Report how many lines in the following entries contain "their". Nothing else should be given.

Information provided Start Marker

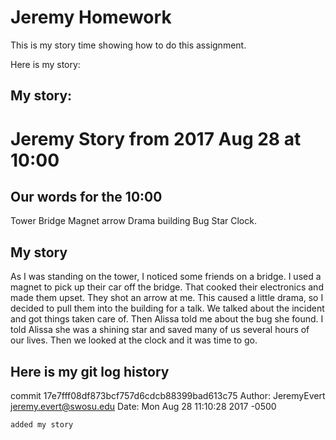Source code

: # Jeremy Homework

This is my story time showing how to do this assignment.

Here is my story:
## My story:
# Jeremy Story from 2017 Aug 28 at 10:00

## Our words for the 10:00
Tower
Bridge
Magnet
arrow
Drama
building
Bug
Star
Clock.

## My story
As I was standing on the tower, I noticed some friends on a bridge.
I used a magnet to pick up their car off the bridge.
That cooked their electronics and made them upset.
They shot an arrow at me.
This caused a little drama, so I decided to pull them into the building for a talk.
We talked about the incident and got things taken care of.
Then Alissa told me about the bug she found.
I told Alissa she was a shining star and saved many of us several hours of our lives.
Then we looked at the clock and it was time to go.


## Here is my git log history
commit 17e7fff08df873bcf757d6cdcb88399bad613c75
Author: JeremyEvert <jeremy.evert@swosu.edu>
Date:   Mon Aug 28 11:10:28 2017 -0500

    added my story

Information provided End Marker

## Exercise answer
2